- **SUPPLIED MATERIAL**:
..............................

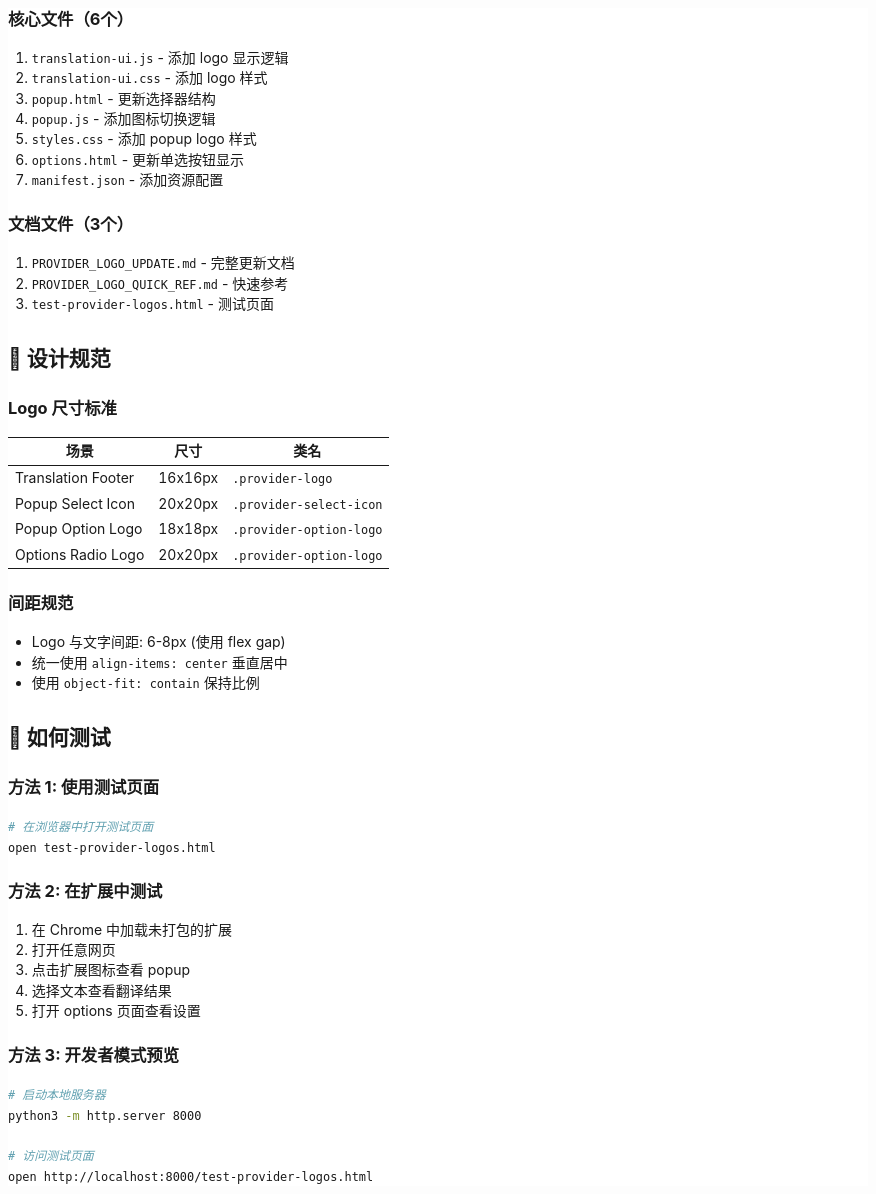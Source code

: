 ### 核心文件（6个）
1. `translation-ui.js` - 添加 logo 显示逻辑
2. `translation-ui.css` - 添加 logo 样式
3. `popup.html` - 更新选择器结构
4. `popup.js` - 添加图标切换逻辑
5. `styles.css` - 添加 popup logo 样式
6. `options.html` - 更新单选按钮显示
7. `manifest.json` - 添加资源配置

### 文档文件（3个）
1. `PROVIDER_LOGO_UPDATE.md` - 完整更新文档
2. `PROVIDER_LOGO_QUICK_REF.md` - 快速参考
3. `test-provider-logos.html` - 测试页面

## 🎨 设计规范

### Logo 尺寸标准
| 场景 | 尺寸 | 类名 |
|------|------|------|
| Translation Footer | 16x16px | `.provider-logo` |
| Popup Select Icon | 20x20px | `.provider-select-icon` |
| Popup Option Logo | 18x18px | `.provider-option-logo` |
| Options Radio Logo | 20x20px | `.provider-option-logo` |

### 间距规范
- Logo 与文字间距: 6-8px (使用 flex gap)
- 统一使用 `align-items: center` 垂直居中
- 使用 `object-fit: contain` 保持比例

## 🚀 如何测试

### 方法 1: 使用测试页面
```bash
# 在浏览器中打开测试页面
open test-provider-logos.html
```

### 方法 2: 在扩展中测试
1. 在 Chrome 中加载未打包的扩展
2. 打开任意网页
3. 点击扩展图标查看 popup
4. 选择文本查看翻译结果
5. 打开 options 页面查看设置

### 方法 3: 开发者模式预览
```bash
# 启动本地服务器
python3 -m http.server 8000

# 访问测试页面
open http://localhost:8000/test-provider-logos.html
```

..............................

Write the number of lines above that contain the string "logos", and nothing besides.

- **EXERCISE ANSWER**:
3